The recent standardization of speech recognition and natural language understanding (NLU) technologies has led to the first step in enterprises embracing newly enabled capabilities: The chatbot. Beginning in 2016, enterprise businesses began to seriously invest in chat as way to rethink interfaces to business data, to streamline how employees and customers access services, and to enable cost-saving strategies such as self-service. However, chatbots are simply the first foray into new capabilities enabled by NLU, and the next round will see the emergence of systems that leverage NLU to optimize the interface between the human and the digital to maximize value.

Soon, over her morning coffee, a sales director will be able to speak out loud about her previous day. Her end-to-end NLU-enabled system will respond by automatically queuing up dynamic reports on her screen, optimizing her to-do list for the new day based on her past behavior and serving that automatically to her device, reaching out to the appropriate team members and scheduling her meetings for the week, all while holding a conversation with her about her recommended weekly plan via her digital assistant.

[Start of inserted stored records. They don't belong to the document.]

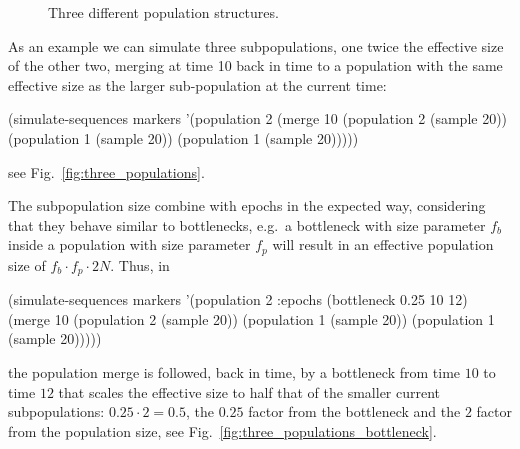 \documentclass{manual}
\begin{document}
\begin{empfile}
\begin{figure}[tb]
  \hspace*{.2cm}
  \hfill
  \hfill
  \hspace*{.2cm}

  \caption{Three different population structures.}
  \label{fig:population-structures}
\end{figure}
As an example we can simulate three subpopulations, one twice the
effective size of the other two, merging at time 10 back in time to a
population with the same effective size as the larger sub-population at
the current time:
\begin{code}
(simulate-sequences markers
   '(population 2 (merge 10 (population 2 (sample 20))
                            (population 1 (sample 20))
                            (population 1 (sample 20)))))
\end{code}
see Fig.~\ref{fig:three_populations}.

The subpopulation size combine with epochs in the expected way,
considering that they behave similar to bottlenecks, e.g.\ a
bottleneck with size parameter $f_b$ inside a population with size
parameter $f_p$ will result in an effective population size of
$f_b\cdot{}f_p\cdot{}2N$.  Thus, in 
\begin{code}
(simulate-sequences markers
   '(population 2 :epochs (bottleneck 0.25 10 12)
                (merge 10 (population 2 (sample 20))
                          (population 1 (sample 20))
                          (population 1 (sample 20)))))
\end{code}
the population merge is followed, back in time, by a bottleneck from
time $10$ to time $12$ that scales the effective size to half that of
the smaller current subpopulations: $0.25\cdot{}2=0.5$, the $0.25$
factor from the bottleneck and the $2$ factor from the population
size, see Fig.~\ref{fig:three_populations_bottleneck}.


\end{empfile}
\end{document}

This will all be possible with systems optimized based on how humans communicate best, how digital systems process information, and how the two work together.

Letting Humans be Human
Speech to text, NLU, and the standardization of how developers interact with these algorithms has, for the first time in decades, upended how humans can pass information to digital systems. These technologies are undergoing their own renaissance for the plain fact that they allow humans to communicate in the way we’ve been doing it for millenia: speech. Speech allows users to rely on their own ability to communicate nuanced, precise flows of information in a way that is so natural, it far outstrips the standard of touch-and-keyboard in terms of efficiency and accuracy.

Letting Digital Systems do Their Thing
Chatbots have been the first step because they are what we know. Starting with the first messenger applications, we’ve been sending and receiving information in natural language formats for decades. This paradigm is a natural first step for NLU. But, we are now at the cusp of seeing a revolution in how digital systems process human speech and provide information back to the user in all the ways digital systems are able (and in the ways humans cannot): dynamic data explorations, virtual reality experiences, pervasive multi-device workflows and more.

A Perfect Balance
By marrying Natural Language Understanding with the full menu of existing and future digital communication models, we can optimize the passing of every piece of information to fit the specific communication style and need of the sender and receiver. The result: enterprise systems that fundamentally change core business technologies, leading the way to efficiencies, cost savings and new business models.